Repeat the records below verbatim.

____ DATA UNDER STUDY

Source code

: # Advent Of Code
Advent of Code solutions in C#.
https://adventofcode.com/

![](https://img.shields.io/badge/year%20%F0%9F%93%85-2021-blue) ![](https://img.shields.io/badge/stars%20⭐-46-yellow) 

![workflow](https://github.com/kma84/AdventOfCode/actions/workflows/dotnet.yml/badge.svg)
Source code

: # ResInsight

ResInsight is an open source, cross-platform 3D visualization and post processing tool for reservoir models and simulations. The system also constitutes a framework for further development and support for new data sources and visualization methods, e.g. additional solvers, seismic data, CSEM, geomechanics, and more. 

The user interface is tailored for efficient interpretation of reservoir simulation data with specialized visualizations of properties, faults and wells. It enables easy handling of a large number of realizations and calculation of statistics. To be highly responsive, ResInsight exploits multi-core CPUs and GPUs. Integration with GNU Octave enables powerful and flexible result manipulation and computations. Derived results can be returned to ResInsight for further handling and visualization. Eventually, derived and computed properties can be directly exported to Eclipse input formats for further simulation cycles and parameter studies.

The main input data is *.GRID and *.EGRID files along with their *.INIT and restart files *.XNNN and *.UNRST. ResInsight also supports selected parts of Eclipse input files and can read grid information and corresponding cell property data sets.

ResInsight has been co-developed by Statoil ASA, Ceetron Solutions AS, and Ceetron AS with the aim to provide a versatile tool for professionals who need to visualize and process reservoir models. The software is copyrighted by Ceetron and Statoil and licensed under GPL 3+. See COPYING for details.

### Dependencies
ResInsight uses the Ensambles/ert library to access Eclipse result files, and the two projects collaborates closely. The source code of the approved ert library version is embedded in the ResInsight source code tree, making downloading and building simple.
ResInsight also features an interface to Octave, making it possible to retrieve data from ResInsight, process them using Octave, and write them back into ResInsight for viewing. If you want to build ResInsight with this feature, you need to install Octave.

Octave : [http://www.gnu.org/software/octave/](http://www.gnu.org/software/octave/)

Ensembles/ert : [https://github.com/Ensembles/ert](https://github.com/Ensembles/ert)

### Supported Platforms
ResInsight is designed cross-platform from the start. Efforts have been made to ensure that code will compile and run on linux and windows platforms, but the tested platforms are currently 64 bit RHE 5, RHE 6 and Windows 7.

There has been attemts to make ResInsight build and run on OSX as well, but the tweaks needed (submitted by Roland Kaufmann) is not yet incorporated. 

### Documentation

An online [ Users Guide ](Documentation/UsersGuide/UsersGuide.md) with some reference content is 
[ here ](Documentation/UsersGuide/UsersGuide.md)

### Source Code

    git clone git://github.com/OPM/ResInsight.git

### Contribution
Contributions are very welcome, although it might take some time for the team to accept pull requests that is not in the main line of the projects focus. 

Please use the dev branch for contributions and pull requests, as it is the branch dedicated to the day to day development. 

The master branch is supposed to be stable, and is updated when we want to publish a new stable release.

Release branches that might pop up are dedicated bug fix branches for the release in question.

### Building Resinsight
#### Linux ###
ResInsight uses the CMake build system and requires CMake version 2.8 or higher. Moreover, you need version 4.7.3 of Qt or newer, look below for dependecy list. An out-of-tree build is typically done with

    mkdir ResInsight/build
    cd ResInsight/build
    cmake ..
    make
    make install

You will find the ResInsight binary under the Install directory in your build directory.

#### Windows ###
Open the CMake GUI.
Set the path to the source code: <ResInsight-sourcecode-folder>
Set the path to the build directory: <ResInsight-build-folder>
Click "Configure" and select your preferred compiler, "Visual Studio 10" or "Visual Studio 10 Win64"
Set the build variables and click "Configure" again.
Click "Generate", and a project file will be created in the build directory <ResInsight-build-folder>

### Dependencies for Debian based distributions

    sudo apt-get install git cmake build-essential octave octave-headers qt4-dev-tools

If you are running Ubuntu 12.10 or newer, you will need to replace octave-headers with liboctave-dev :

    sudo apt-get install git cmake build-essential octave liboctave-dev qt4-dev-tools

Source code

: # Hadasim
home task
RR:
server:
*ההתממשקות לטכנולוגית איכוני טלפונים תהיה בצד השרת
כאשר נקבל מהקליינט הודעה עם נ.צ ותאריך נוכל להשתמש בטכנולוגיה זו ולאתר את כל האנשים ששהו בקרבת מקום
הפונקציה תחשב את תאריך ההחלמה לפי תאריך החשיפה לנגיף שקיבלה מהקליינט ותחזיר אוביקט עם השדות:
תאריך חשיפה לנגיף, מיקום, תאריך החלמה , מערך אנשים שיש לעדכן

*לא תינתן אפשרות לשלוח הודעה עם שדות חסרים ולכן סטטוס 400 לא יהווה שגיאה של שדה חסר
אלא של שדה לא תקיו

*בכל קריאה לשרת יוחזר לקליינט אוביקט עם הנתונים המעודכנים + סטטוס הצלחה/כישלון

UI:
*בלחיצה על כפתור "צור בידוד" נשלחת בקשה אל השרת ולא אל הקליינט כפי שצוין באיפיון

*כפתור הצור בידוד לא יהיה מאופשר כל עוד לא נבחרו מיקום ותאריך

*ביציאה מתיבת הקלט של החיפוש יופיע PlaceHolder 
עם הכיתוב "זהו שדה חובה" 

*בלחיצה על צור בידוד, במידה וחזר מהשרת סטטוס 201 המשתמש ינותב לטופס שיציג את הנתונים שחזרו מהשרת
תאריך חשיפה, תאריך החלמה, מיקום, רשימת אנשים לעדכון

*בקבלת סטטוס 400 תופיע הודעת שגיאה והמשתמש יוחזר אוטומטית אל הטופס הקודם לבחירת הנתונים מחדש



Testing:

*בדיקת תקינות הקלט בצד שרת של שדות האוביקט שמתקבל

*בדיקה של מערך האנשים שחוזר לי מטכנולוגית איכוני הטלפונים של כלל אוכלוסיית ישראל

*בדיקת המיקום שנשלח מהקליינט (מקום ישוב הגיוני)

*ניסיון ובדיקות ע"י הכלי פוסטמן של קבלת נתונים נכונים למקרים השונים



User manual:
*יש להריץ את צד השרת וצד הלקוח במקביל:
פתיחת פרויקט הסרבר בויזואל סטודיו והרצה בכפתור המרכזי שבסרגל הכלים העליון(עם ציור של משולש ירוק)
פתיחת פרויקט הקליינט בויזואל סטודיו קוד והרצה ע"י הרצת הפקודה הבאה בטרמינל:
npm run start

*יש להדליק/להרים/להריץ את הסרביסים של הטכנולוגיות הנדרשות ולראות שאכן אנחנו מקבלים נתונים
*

________

TASK SOLUTION
Source code

: # Advent Of Code
Advent of Code solutions in C#.
https://adventofcode.com/

![](https://img.shields.io/badge/year%20%F0%9F%93%85-2021-blue) ![](https://img.shields.io/badge/stars%20⭐-46-yellow) 

![workflow](https://github.com/kma84/AdventOfCode/actions/workflows/dotnet.yml/badge.svg)
Source code

: # ResInsight

ResInsight is an open source, cross-platform 3D visualization and post processing tool for reservoir models and simulations. The system also constitutes a framework for further development and support for new data sources and visualization methods, e.g. additional solvers, seismic data, CSEM, geomechanics, and more. 

The user interface is tailored for efficient interpretation of reservoir simulation data with specialized visualizations of properties, faults and wells. It enables easy handling of a large number of realizations and calculation of statistics. To be highly responsive, ResInsight exploits multi-core CPUs and GPUs. Integration with GNU Octave enables powerful and flexible result manipulation and computations. Derived results can be returned to ResInsight for further handling and visualization. Eventually, derived and computed properties can be directly exported to Eclipse input formats for further simulation cycles and parameter studies.

The main input data is *.GRID and *.EGRID files along with their *.INIT and restart files *.XNNN and *.UNRST. ResInsight also supports selected parts of Eclipse input files and can read grid information and corresponding cell property data sets.

ResInsight has been co-developed by Statoil ASA, Ceetron Solutions AS, and Ceetron AS with the aim to provide a versatile tool for professionals who need to visualize and process reservoir models. The software is copyrighted by Ceetron and Statoil and licensed under GPL 3+. See COPYING for details.

### Dependencies
ResInsight uses the Ensambles/ert library to access Eclipse result files, and the two projects collaborates closely. The source code of the approved ert library version is embedded in the ResInsight source code tree, making downloading and building simple.
ResInsight also features an interface to Octave, making it possible to retrieve data from ResInsight, process them using Octave, and write them back into ResInsight for viewing. If you want to build ResInsight with this feature, you need to install Octave.

Octave : [http://www.gnu.org/software/octave/](http://www.gnu.org/software/octave/)

Ensembles/ert : [https://github.com/Ensembles/ert](https://github.com/Ensembles/ert)

### Supported Platforms
ResInsight is designed cross-platform from the start. Efforts have been made to ensure that code will compile and run on linux and windows platforms, but the tested platforms are currently 64 bit RHE 5, RHE 6 and Windows 7.

There has been attemts to make ResInsight build and run on OSX as well, but the tweaks needed (submitted by Roland Kaufmann) is not yet incorporated. 

### Documentation

An online [ Users Guide ](Documentation/UsersGuide/UsersGuide.md) with some reference content is 
[ here ](Documentation/UsersGuide/UsersGuide.md)

### Source Code

    git clone git://github.com/OPM/ResInsight.git

### Contribution
Contributions are very welcome, although it might take some time for the team to accept pull requests that is not in the main line of the projects focus. 

Please use the dev branch for contributions and pull requests, as it is the branch dedicated to the day to day development. 

The master branch is supposed to be stable, and is updated when we want to publish a new stable release.

Release branches that might pop up are dedicated bug fix branches for the release in question.

### Building Resinsight
#### Linux ###
ResInsight uses the CMake build system and requires CMake version 2.8 or higher. Moreover, you need version 4.7.3 of Qt or newer, look below for dependecy list. An out-of-tree build is typically done with

    mkdir ResInsight/build
    cd ResInsight/build
    cmake ..
    make
    make install

You will find the ResInsight binary under the Install directory in your build directory.

#### Windows ###
Open the CMake GUI.
Set the path to the source code: <ResInsight-sourcecode-folder>
Set the path to the build directory: <ResInsight-build-folder>
Click "Configure" and select your preferred compiler, "Visual Studio 10" or "Visual Studio 10 Win64"
Set the build variables and click "Configure" again.
Click "Generate", and a project file will be created in the build directory <ResInsight-build-folder>

### Dependencies for Debian based distributions

    sudo apt-get install git cmake build-essential octave octave-headers qt4-dev-tools

If you are running Ubuntu 12.10 or newer, you will need to replace octave-headers with liboctave-dev :

    sudo apt-get install git cmake build-essential octave liboctave-dev qt4-dev-tools

Source code

: # Hadasim
home task
RR:
server:
*ההתממשקות לטכנולוגית איכוני טלפונים תהיה בצד השרת
כאשר נקבל מהקליינט הודעה עם נ.צ ותאריך נוכל להשתמש בטכנולוגיה זו ולאתר את כל האנשים ששהו בקרבת מקום
הפונקציה תחשב את תאריך ההחלמה לפי תאריך החשיפה לנגיף שקיבלה מהקליינט ותחזיר אוביקט עם השדות:
תאריך חשיפה לנגיף, מיקום, תאריך החלמה , מערך אנשים שיש לעדכן

*לא תינתן אפשרות לשלוח הודעה עם שדות חסרים ולכן סטטוס 400 לא יהווה שגיאה של שדה חסר
אלא של שדה לא תקיו

*בכל קריאה לשרת יוחזר לקליינט אוביקט עם הנתונים המעודכנים + סטטוס הצלחה/כישלון

UI:
*בלחיצה על כפתור "צור בידוד" נשלחת בקשה אל השרת ולא אל הקליינט כפי שצוין באיפיון

*כפתור הצור בידוד לא יהיה מאופשר כל עוד לא נבחרו מיקום ותאריך

*ביציאה מתיבת הקלט של החיפוש יופיע PlaceHolder 
עם הכיתוב "זהו שדה חובה" 

*בלחיצה על צור בידוד, במידה וחזר מהשרת סטטוס 201 המשתמש ינותב לטופס שיציג את הנתונים שחזרו מהשרת
תאריך חשיפה, תאריך החלמה, מיקום, רשימת אנשים לעדכון

*בקבלת סטטוס 400 תופיע הודעת שגיאה והמשתמש יוחזר אוטומטית אל הטופס הקודם לבחירת הנתונים מחדש



Testing:

*בדיקת תקינות הקלט בצד שרת של שדות האוביקט שמתקבל

*בדיקה של מערך האנשים שחוזר לי מטכנולוגית איכוני הטלפונים של כלל אוכלוסיית ישראל

*בדיקת המיקום שנשלח מהקליינט (מקום ישוב הגיוני)

*ניסיון ובדיקות ע"י הכלי פוסטמן של קבלת נתונים נכונים למקרים השונים



User manual:
*יש להריץ את צד השרת וצד הלקוח במקביל:
פתיחת פרויקט הסרבר בויזואל סטודיו והרצה בכפתור המרכזי שבסרגל הכלים העליון(עם ציור של משולש ירוק)
פתיחת פרויקט הקליינט בויזואל סטודיו קוד והרצה ע"י הרצת הפקודה הבאה בטרמינל:
npm run start

*יש להדליק/להרים/להריץ את הסרביסים של הטכנולוגיות הנדרשות ולראות שאכן אנחנו מקבלים נתונים
*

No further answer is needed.